Advanced
language technology
Machine
Translation
We
have
developed a high-performance machine translation system for translating
Swahili text to English. Here we describe some characteristics of the
system.
Rule-based
approach
We
believe in
careful and detailed analysis of language as a basis for professional
language technology. Language is a complex system of communication with
a large number of rules that guide its use. Why don't we make full use
of these rules? While basing the technology on linguistic rules we
resort to guessing only when no rules can be formulated to
control processing.
Modular
structure
We
compose linguistic applications using carefully designed and thoroughly
tested modules. This makes it possible to compose high-level
applications cost-effectively.
High
speed
We
use finite
state methods in morphological analysis. These methods have proved to
have an extremely fast processing speed. They are also optimal in
describing the morphology of highly inflecting languages.
In
disambiguation and syntactic mapping we use Constraint Grammar rules.

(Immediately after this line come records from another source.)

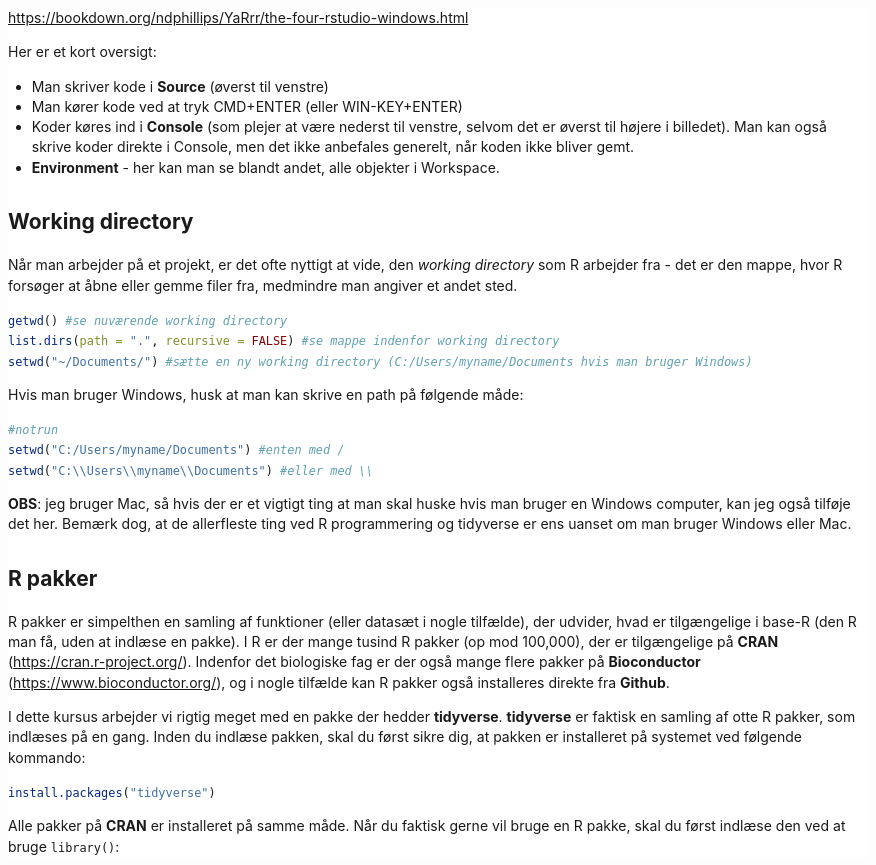 https://bookdown.org/ndphillips/YaRrr/the-four-rstudio-windows.html

Her er et kort oversigt:

* Man skriver kode i __Source__ (øverst til venstre)
* Man kører kode ved at tryk CMD+ENTER (eller WIN-KEY+ENTER)
* Koder køres ind i __Console__ (som plejer at være nederst til venstre, selvom det er øverst til højere i billedet). Man kan også skrive koder direkte i Console, men det ikke anbefales generelt, når koden ikke bliver gemt.
* __Environment__ - her kan man se blandt andet, alle objekter i Workspace.

## Working directory

Når man arbejder på et projekt, er det ofte nyttigt at vide, den _working directory_ som R arbejder fra - det er den mappe, hvor R forsøger at åbne eller gemme filer fra, medmindre man angiver et andet sted.
 

``` r
getwd() #se nuværende working directory
list.dirs(path = ".", recursive = FALSE) #se mappe indenfor working directory
setwd("~/Documents/") #sætte en ny working directory (C:/Users/myname/Documents hvis man bruger Windows)
```

Hvis man bruger Windows, husk at man kan skrive en path på følgende måde:


``` r
#notrun
setwd("C:/Users/myname/Documents") #enten med /
setwd("C:\\Users\\myname\\Documents") #eller med \\
```

__OBS__: jeg bruger Mac, så hvis der er et vigtigt ting at man skal huske hvis man bruger en Windows computer, kan jeg også tilføje det her. Bemærk dog, at de allerfleste ting ved R programmering og tidyverse er ens uanset om man bruger Windows eller Mac.

## R pakker

R pakker er simpelthen en samling af funktioner (eller datasæt i nogle tilfælde), der udvider, hvad er tilgængelige i base-R (den R man få, uden at indlæse en pakke). I R er der mange tusind R pakker (op mod 100,000), der er tilgængelige på __CRAN__ (https://cran.r-project.org/). Indenfor det biologiske fag er der også mange flere pakker på __Bioconductor__ (https://www.bioconductor.org/), og i nogle tilfælde kan R pakker også installeres direkte fra __Github__.

I dette kursus arbejder vi rigtig meget med en pakke der hedder __tidyverse__. __tidyverse__ er faktisk en samling af otte R pakker, som indlæses på en gang. Inden du indlæse pakken, skal du først sikre dig, at pakken er installeret på systemet ved følgende kommando:


``` r
install.packages("tidyverse")
```

Alle pakker på __CRAN__ er installeret på samme måde. Når du faktisk gerne vil bruge en R pakke, skal du først indlæse den ved at bruge `library()`:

Such rules allow a complex set of contextual tests for
controlling rule application.
Currently the translation speed is about 45,000 words per minute with
an average home computer.
Mastering
multi-word expressions
Multi-word
expressions (MWE)
have proved to be very difficult to handle in such applications as
Machine Translation. We have developed a system for describing various
types of MWEs, as well as methods for controlling their
behavior
in various contexts.
Controlling
word order
In
MT between
syntactically very different languages, such as Swahili and English,
the control of word order is a major problem. In a rule-based MT system
it is possible to define a small set of rules that convert various
syntactic constituents (e.g. noun phrases and verb structures) of the
source language into the structure required by the target language.
Such rules make use of part-of-speech tags and other
linguistic tags. Word order control includes also the
presence
and absence of pronouns in target language.
Correct
word-forms of target language
The
word-forms
of target language are produced with the help of the noninflected
lexical word of the target language and the grammatical tags inherited
from the source language. Also here optimization methods have been used
for minimizing the size of the system and for maximizing the processing
speed.